#### [Exercise]
Leave the images out and repeat the data exactly as given.

#### [Supplied information]
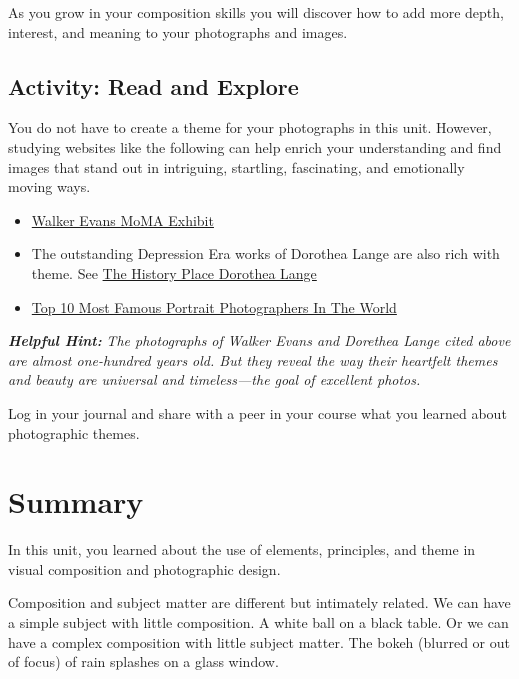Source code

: \documentclass[
]{book}
\providecommand{\tightlist}{%
  \setlength{\itemsep}{0pt}\setlength{\parskip}{0pt}}
\begin{document}
As you grow in your composition skills you will discover how to add more depth, interest, and meaning to your photographs and images.

\hypertarget{activity-read-and-explore}{%
\subsection*{Activity: Read and Explore}\label{activity-read-and-explore}}

\begin{reflect}
You do not have to create a theme for your photographs in this unit. However, studying websites like the following can help enrich your understanding and find images that stand out in intriguing, startling, fascinating, and emotionally moving ways.

\begin{itemize}
\tightlist
\item
  \href{https://www.moma.org/artists/1777}{Walker Evans MoMA Exhibit}
\item
  The outstanding Depression Era works of Dorothea Lange are also rich with theme. See \href{http://www.historyplace.com/unitedstates/lange/}{The History Place Dorothea Lange}
\item
  \href{https://www.boredpanda.com/top-10-photographers-for-travel-portraits/?utm_source=google\&utm_medium=organic\&utm_campaign=organic}{Top 10 Most Famous Portrait Photographers In The World}
\end{itemize}

\textbf{\emph{Helpful Hint:}} \emph{The photographs of Walker Evans and Dorethea Lange cited above are almost one-hundred years old. But they reveal the way their heartfelt themes and beauty are universal and timeless---the goal of excellent photos.}

Log in your journal and share with a peer in your course what you learned about photographic themes.
\end{reflect}

\hypertarget{summary-2}{%
\section*{Summary}\label{summary-2}}

In this unit, you learned about the use of elements, principles, and theme in visual composition and photographic design.

Composition and subject matter are different but intimately related. We can have a simple subject with little composition. A white ball on a black table. Or we can have a complex composition with little subject matter. The bokeh (blurred or out of focus) of rain splashes on a glass window.
\end{document}
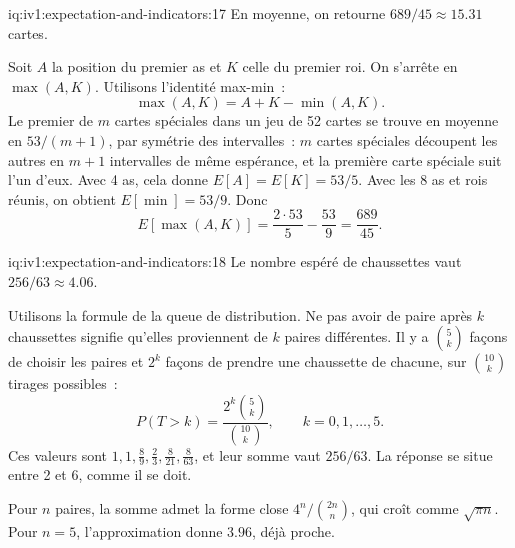 \begin{solution}{iq:iv1:expectation-and-indicators:17}
En moyenne, on retourne $689/45 \approx 15.31$ cartes.

Soit $A$ la position du premier as et $K$ celle du premier roi. On s'arrête en $\max(A, K)$. Utilisons l'identité max-min~:
\[
\max(A, K) = A + K - \min(A, K).
\]
Le premier de $m$ cartes spéciales dans un jeu de 52 cartes se trouve en moyenne en $53/(m+1)$, par symétrie des intervalles~: $m$ cartes spéciales découpent les autres en $m+1$ intervalles de
même espérance, et la première carte spéciale suit l'un d'eux. Avec 4 as, cela donne $E[A] = E[K] = 53/5$. Avec les 8 as et rois réunis, on obtient
$E[\min] = 53/9$. Donc
\[
E[\max(A, K)] = \frac{2 \cdot 53}{5} - \frac{53}{9} = \frac{689}{45}.
\]
\end{solution}

\begin{solution}{iq:iv1:expectation-and-indicators:18}
Le nombre espéré de chaussettes vaut $256/63 \approx 4.06$.

Utilisons la formule de la queue de distribution. Ne pas avoir de paire après $k$ chaussettes signifie qu'elles proviennent de $k$ paires différentes. Il y a $\binom{5}{k}$ façons de choisir les paires et $2^k$ façons
de prendre une chaussette de chacune, sur $\binom{10}{k}$ tirages possibles~:
\[
P(T > k) = \frac{2^k \binom{5}{k}}{\binom{10}{k}}, \qquad k = 0, 1, \dots, 5.
\]
Ces valeurs sont $1, 1, \tfrac89, \tfrac23, \tfrac{8}{21}, \tfrac{8}{63}$, et leur somme vaut $256/63$. La réponse se situe entre 2 et 6, comme il se doit.

Pour $n$ paires, la somme admet la forme close $4^n / \binom{2n}{n}$, qui croît comme $\sqrt{\pi n}$. Pour $n = 5$, l'approximation donne $3.96$,
déjà proche.

\end{solution}

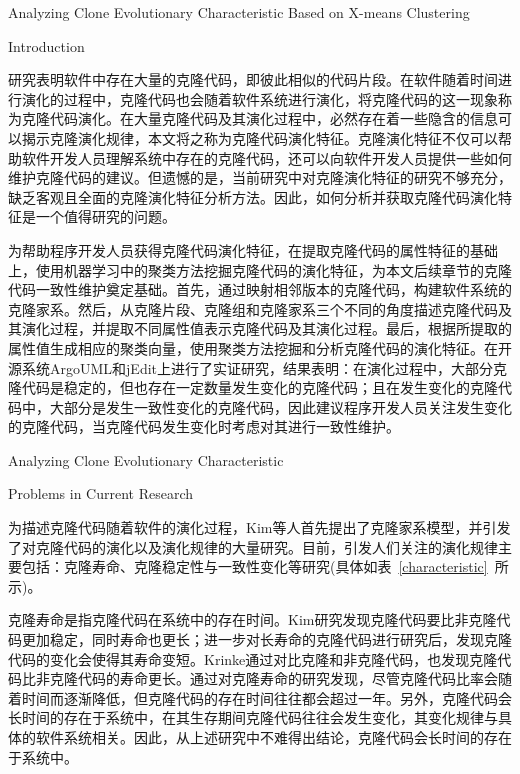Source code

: 
{Analyzing Clone Evolutionary Characteristic Based on X-means Clustering}

{Introduction}

研究表明软件中存在大量的克隆代码，即彼此相似的代码片段。在软件随着时间进行演化的过程中，克隆代码也会随着软件系统进行演化，将克隆代码的这一现象称为克隆代码演化。在大量克隆代码及其演化过程中，必然存在着一些隐含的信息可以揭示克隆演化规律，本文将之称为克隆代码演化特征。克隆演化特征不仅可以帮助软件开发人员理解系统中存在的克隆代码，还可以向软件开发人员提供一些如何维护克隆代码的建议。但遗憾的是，当前研究中对克隆演化特征的研究不够充分，缺乏客观且全面的克隆演化特征分析方法。因此，如何分析并获取克隆代码演化特征是一个值得研究的问题。

为帮助程序开发人员获得克隆代码演化特征，在提取克隆代码的属性特征的基础上，使用机器学习中的聚类方法挖掘克隆代码的演化特征，为本文后续章节的克隆代码一致性维护奠定基础。首先，通过映射相邻版本的克隆代码，构建软件系统的克隆家系。然后，从克隆片段、克隆组和克隆家系三个不同的角度描述克隆代码及其演化过程，并提取不同属性值表示克隆代码及其演化过程。最后，根据所提取的属性值生成相应的聚类向量，使用聚类方法挖掘和分析克隆代码的演化特征。在开源系统ArgoUML和jEdit上进行了实证研究，结果表明：在演化过程中，大部分克隆代码是稳定的，但也存在一定数量发生变化的克隆代码；且在发生变化的克隆代码中，大部分是发生一致性变化的克隆代码，因此建议程序开发人员关注发生变化的克隆代码，当克隆代码发生变化时考虑对其进行一致性维护。

{Analyzing Clone Evolutionary Characteristic}

{Problems in Current Research}

为描述克隆代码随着软件的演化过程，Kim等人首先提出了克隆家系模型\cite{kim2005empirical}，并引发了对克隆代码的演化以及演化规律的大量研究。目前，引发人们关注的演化规律主要包括：克隆寿命、克隆稳定性与一致性变化等研究(具体如表~\ref{characteristic}~所示)。

克隆寿命是指克隆代码在系统中的存在时间。Kim研究发现克隆代码要比非克隆代码更加稳定，同时寿命也更长\cite{kim2005empirical}；进一步对长寿命的克隆代码进行研究后，发现克隆代码的变化会使得其寿命变短\cite{cai2011empirical}。Krinke通过对比克隆和非克隆代码，也发现克隆代码比非克隆代码的寿命更长\cite{krinke2011cloned}。通过对克隆寿命的研究发现，尽管克隆代码比率会随着时间而逐渐降低，但克隆代码的存在时间往往都会超过一年\cite{bazrafshan2012evolution}。另外，克隆代码会长时间的存在于系统中，在其生存期间克隆代码往往会发生变化，其变化规律与具体的软件系统相关\cite{gode2009evolution}。因此，从上述研究中不难得出结论，克隆代码会长时间的存在于系统中。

#### [Finished exercise]
Source code

: \documentclass[
]{book}
\providecommand{\tightlist}{%
  \setlength{\itemsep}{0pt}\setlength{\parskip}{0pt}}
\begin{document}
As you grow in your composition skills you will discover how to add more depth, interest, and meaning to your photographs and images.

\hypertarget{activity-read-and-explore}{%
\subsection*{Activity: Read and Explore}\label{activity-read-and-explore}}

\begin{reflect}
You do not have to create a theme for your photographs in this unit. However, studying websites like the following can help enrich your understanding and find images that stand out in intriguing, startling, fascinating, and emotionally moving ways.

\begin{itemize}
\tightlist
\item
  \href{https://www.moma.org/artists/1777}{Walker Evans MoMA Exhibit}
\item
  The outstanding Depression Era works of Dorothea Lange are also rich with theme. See \href{http://www.historyplace.com/unitedstates/lange/}{The History Place Dorothea Lange}
\item
  \href{https://www.boredpanda.com/top-10-photographers-for-travel-portraits/?utm_source=google\&utm_medium=organic\&utm_campaign=organic}{Top 10 Most Famous Portrait Photographers In The World}
\end{itemize}

\textbf{\emph{Helpful Hint:}} \emph{The photographs of Walker Evans and Dorethea Lange cited above are almost one-hundred years old. But they reveal the way their heartfelt themes and beauty are universal and timeless---the goal of excellent photos.}

Log in your journal and share with a peer in your course what you learned about photographic themes.
\end{reflect}

\hypertarget{summary-2}{%
\section*{Summary}\label{summary-2}}

In this unit, you learned about the use of elements, principles, and theme in visual composition and photographic design.

Composition and subject matter are different but intimately related. We can have a simple subject with little composition. A white ball on a black table. Or we can have a complex composition with little subject matter. The bokeh (blurred or out of focus) of rain splashes on a glass window.
\end{document}
 \begin{solution}{iq:iv1:expectation-and-indicators:17}
En moyenne, on retourne $689/45 \approx 15.31$ cartes.

Soit $A$ la position du premier as et $K$ celle du premier roi. On s'arrête en $\max(A, K)$. Utilisons l'identité max-min~:
\[
\max(A, K) = A + K - \min(A, K).
\]
Le premier de $m$ cartes spéciales dans un jeu de 52 cartes se trouve en moyenne en $53/(m+1)$, par symétrie des intervalles~: $m$ cartes spéciales découpent les autres en $m+1$ intervalles de
même espérance, et la première carte spéciale suit l'un d'eux. Avec 4 as, cela donne $E[A] = E[K] = 53/5$. Avec les 8 as et rois réunis, on obtient
$E[\min] = 53/9$. Donc
\[
E[\max(A, K)] = \frac{2 \cdot 53}{5} - \frac{53}{9} = \frac{689}{45}.
\]
\end{solution}

\begin{solution}{iq:iv1:expectation-and-indicators:18}
Le nombre espéré de chaussettes vaut $256/63 \approx 4.06$.

Utilisons la formule de la queue de distribution. Ne pas avoir de paire après $k$ chaussettes signifie qu'elles proviennent de $k$ paires différentes. Il y a $\binom{5}{k}$ façons de choisir les paires et $2^k$ façons
de prendre une chaussette de chacune, sur $\binom{10}{k}$ tirages possibles~:
\[
P(T > k) = \frac{2^k \binom{5}{k}}{\binom{10}{k}}, \qquad k = 0, 1, \dots, 5.
\]
Ces valeurs sont $1, 1, \tfrac89, \tfrac23, \tfrac{8}{21}, \tfrac{8}{63}$, et leur somme vaut $256/63$. La réponse se situe entre 2 et 6, comme il se doit.

Pour $n$ paires, la somme admet la forme close $4^n / \binom{2n}{n}$, qui croît comme $\sqrt{\pi n}$. Pour $n = 5$, l'approximation donne $3.96$,
déjà proche.

\end{solution}

Source code

: 
{Analyzing Clone Evolutionary Characteristic Based on X-means Clustering}

{Introduction}

研究表明软件中存在大量的克隆代码，即彼此相似的代码片段。在软件随着时间进行演化的过程中，克隆代码也会随着软件系统进行演化，将克隆代码的这一现象称为克隆代码演化。在大量克隆代码及其演化过程中，必然存在着一些隐含的信息可以揭示克隆演化规律，本文将之称为克隆代码演化特征。克隆演化特征不仅可以帮助软件开发人员理解系统中存在的克隆代码，还可以向软件开发人员提供一些如何维护克隆代码的建议。但遗憾的是，当前研究中对克隆演化特征的研究不够充分，缺乏客观且全面的克隆演化特征分析方法。因此，如何分析并获取克隆代码演化特征是一个值得研究的问题。

为帮助程序开发人员获得克隆代码演化特征，在提取克隆代码的属性特征的基础上，使用机器学习中的聚类方法挖掘克隆代码的演化特征，为本文后续章节的克隆代码一致性维护奠定基础。首先，通过映射相邻版本的克隆代码，构建软件系统的克隆家系。然后，从克隆片段、克隆组和克隆家系三个不同的角度描述克隆代码及其演化过程，并提取不同属性值表示克隆代码及其演化过程。最后，根据所提取的属性值生成相应的聚类向量，使用聚类方法挖掘和分析克隆代码的演化特征。在开源系统ArgoUML和jEdit上进行了实证研究，结果表明：在演化过程中，大部分克隆代码是稳定的，但也存在一定数量发生变化的克隆代码；且在发生变化的克隆代码中，大部分是发生一致性变化的克隆代码，因此建议程序开发人员关注发生变化的克隆代码，当克隆代码发生变化时考虑对其进行一致性维护。

{Analyzing Clone Evolutionary Characteristic}

{Problems in Current Research}

为描述克隆代码随着软件的演化过程，Kim等人首先提出了克隆家系模型\cite{kim2005empirical}，并引发了对克隆代码的演化以及演化规律的大量研究。目前，引发人们关注的演化规律主要包括：克隆寿命、克隆稳定性与一致性变化等研究(具体如表~\ref{characteristic}~所示)。

克隆寿命是指克隆代码在系统中的存在时间。Kim研究发现克隆代码要比非克隆代码更加稳定，同时寿命也更长\cite{kim2005empirical}；进一步对长寿命的克隆代码进行研究后，发现克隆代码的变化会使得其寿命变短\cite{cai2011empirical}。Krinke通过对比克隆和非克隆代码，也发现克隆代码比非克隆代码的寿命更长\cite{krinke2011cloned}。通过对克隆寿命的研究发现，尽管克隆代码比率会随着时间而逐渐降低，但克隆代码的存在时间往往都会超过一年\cite{bazrafshan2012evolution}。另外，克隆代码会长时间的存在于系统中，在其生存期间克隆代码往往会发生变化，其变化规律与具体的软件系统相关\cite{gode2009evolution}。因此，从上述研究中不难得出结论，克隆代码会长时间的存在于系统中。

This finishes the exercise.